Sometimes if we are listening to this parable we think that the point of it is for us to hear it and wonder, OK, which of the different kinds of soil that Jesus is describing here, which one am I? And I think the answer is, maybe, that all of us are all of them, either at different times or maybe all at the same time. Sometimes we are receptive to God’s grace and presence and we notice it and embrace it. We see the signs of God and we want to find some way to respond to them. But sometimes we are that soil all tangled up by thorns and weeds, and maybe these weeds are other projects and pursuits that we think are going to make us happy, some of them harmless, but some of them that gradually center our lives on goals that are not worthy of us. And sometimes we are the soil that is hard and filled with rocks, we are angry at how life has treated us or the unfairness of it all, we become hostile to everyone we think has something they don’t deserve.
So yes, our soil is not always in perfectly ready condition. But this sower works with what is, and with what we are. This sower does not handle the human condition like we humans would, we would be cautious and stingy with these priceless seeds, only giving them to people who are worthy of them, or who have prepared themselves properly. But that is not how this God the sower works.
We have a God who loves planting seeds, these little pieces of grace and new life that often look like nothing. He plants near us constantly, whether we have trained our eyes and ears and hearts to be aware or not, whether or not we can see a seed of God’s presence inside ourselves, or in some other person we encounter, or in some momentary vision we have of the way our lives could be. All seeds.
It takes a long time, sometimes a lifetime, to adjust our vision so that this God of all these seeds is the God we are picturing, a God who does not worry overmuch about the condition of the fields and who is not stingy with his seed, who is not cautious or even very practical or logical, but who is trying to offer himself to everyone constantly. Creation is groaning for this new life, says Saint Paul in that second reading, and the beginnings of that new life are all around us.

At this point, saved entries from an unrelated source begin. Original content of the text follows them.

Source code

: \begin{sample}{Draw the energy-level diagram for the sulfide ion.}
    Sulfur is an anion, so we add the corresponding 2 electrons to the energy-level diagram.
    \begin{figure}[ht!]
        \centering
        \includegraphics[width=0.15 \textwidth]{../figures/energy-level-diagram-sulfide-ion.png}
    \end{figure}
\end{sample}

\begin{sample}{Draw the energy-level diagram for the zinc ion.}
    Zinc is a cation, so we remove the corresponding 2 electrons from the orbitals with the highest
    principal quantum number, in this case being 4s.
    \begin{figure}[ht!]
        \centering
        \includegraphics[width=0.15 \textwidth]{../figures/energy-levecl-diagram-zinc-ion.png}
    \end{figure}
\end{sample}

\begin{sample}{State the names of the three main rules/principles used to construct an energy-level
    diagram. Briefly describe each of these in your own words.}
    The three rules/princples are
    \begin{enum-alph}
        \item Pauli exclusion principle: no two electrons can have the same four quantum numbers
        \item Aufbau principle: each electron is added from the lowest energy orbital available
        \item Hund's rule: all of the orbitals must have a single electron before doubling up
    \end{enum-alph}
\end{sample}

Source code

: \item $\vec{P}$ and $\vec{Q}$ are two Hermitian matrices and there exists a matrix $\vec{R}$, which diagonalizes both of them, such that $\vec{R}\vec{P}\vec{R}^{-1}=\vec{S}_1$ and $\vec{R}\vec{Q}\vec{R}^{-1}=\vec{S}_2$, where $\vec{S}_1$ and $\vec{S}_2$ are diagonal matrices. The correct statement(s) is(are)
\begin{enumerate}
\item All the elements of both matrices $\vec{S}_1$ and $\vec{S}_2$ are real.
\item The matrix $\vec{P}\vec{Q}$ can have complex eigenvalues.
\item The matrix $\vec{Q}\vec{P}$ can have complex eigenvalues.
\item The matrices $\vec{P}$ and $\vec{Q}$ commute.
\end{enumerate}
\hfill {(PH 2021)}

If you find prayer difficult, if you are struggling to see what is next for you, if you want a refreshed relationship with God, maybe just begin by picturing this God who is so eager to begin new things everywhere, at every moment, in every person. Picture the sower, and realize that is who you are praying to. That is a God who does not need to come closer to you. You just need to be aware of what small but powerful beginnings have been planted in you already.